Work order:
Your response should be the lines from the one holding "- **Cloudflare:** https://www.cloudflare.com/products/registrar/" to the last line of the data below, copied exactly and with no additions.

[Plain-text document sources]
--- START ---
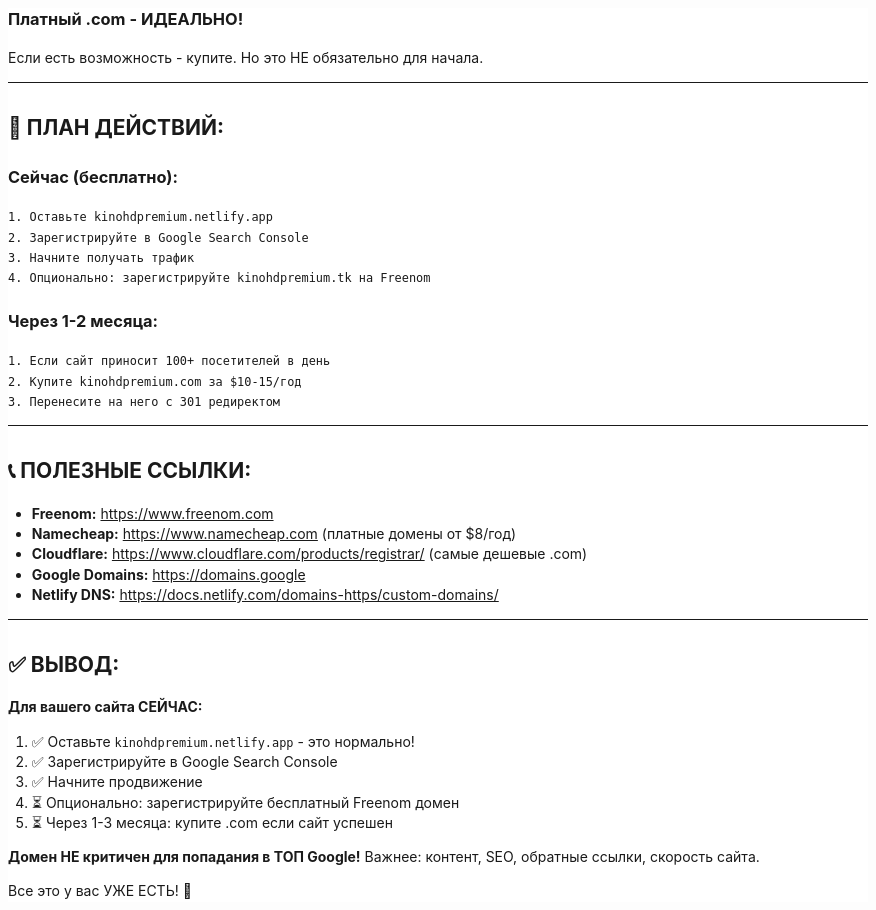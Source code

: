 ### Платный .com - ИДЕАЛЬНО!
Если есть возможность - купите. Но это НЕ обязательно для начала.

---

## 🎯 ПЛАН ДЕЙСТВИЙ:

### Сейчас (бесплатно):
```
1. Оставьте kinohdpremium.netlify.app
2. Зарегистрируйте в Google Search Console
3. Начните получать трафик
4. Опционально: зарегистрируйте kinohdpremium.tk на Freenom
```

### Через 1-2 месяца:
```
1. Если сайт приносит 100+ посетителей в день
2. Купите kinohdpremium.com за $10-15/год
3. Перенесите на него с 301 редиректом
```

---

## 📞 ПОЛЕЗНЫЕ ССЫЛКИ:

- **Freenom:** https://www.freenom.com
- **Namecheap:** https://www.namecheap.com (платные домены от $8/год)
- **Cloudflare:** https://www.cloudflare.com/products/registrar/ (самые дешевые .com)
- **Google Domains:** https://domains.google
- **Netlify DNS:** https://docs.netlify.com/domains-https/custom-domains/

---

## ✅ ВЫВОД:

**Для вашего сайта СЕЙЧАС:**
1. ✅ Оставьте `kinohdpremium.netlify.app` - это нормально!
2. ✅ Зарегистрируйте в Google Search Console
3. ✅ Начните продвижение
4. ⏳ Опционально: зарегистрируйте бесплатный Freenom домен
5. ⏳ Через 1-3 месяца: купите .com если сайт успешен

**Домен НЕ критичен для попадания в ТОП Google!**
Важнее: контент, SEO, обратные ссылки, скорость сайта.

Все это у вас УЖЕ ЕСТЬ! 🚀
--- END ---
Problem solution:
- **Cloudflare:** https://www.cloudflare.com/products/registrar/ (самые дешевые .com)
- **Google Domains:** https://domains.google
- **Netlify DNS:** https://docs.netlify.com/domains-https/custom-domains/

---

## ✅ ВЫВОД:

**Для вашего сайта СЕЙЧАС:**
1. ✅ Оставьте `kinohdpremium.netlify.app` - это нормально!
2. ✅ Зарегистрируйте в Google Search Console
3. ✅ Начните продвижение
4. ⏳ Опционально: зарегистрируйте бесплатный Freenom домен
5. ⏳ Через 1-3 месяца: купите .com если сайт успешен

**Домен НЕ критичен для попадания в ТОП Google!**
Важнее: контент, SEO, обратные ссылки, скорость сайта.

Все это у вас УЖЕ ЕСТЬ! 🚀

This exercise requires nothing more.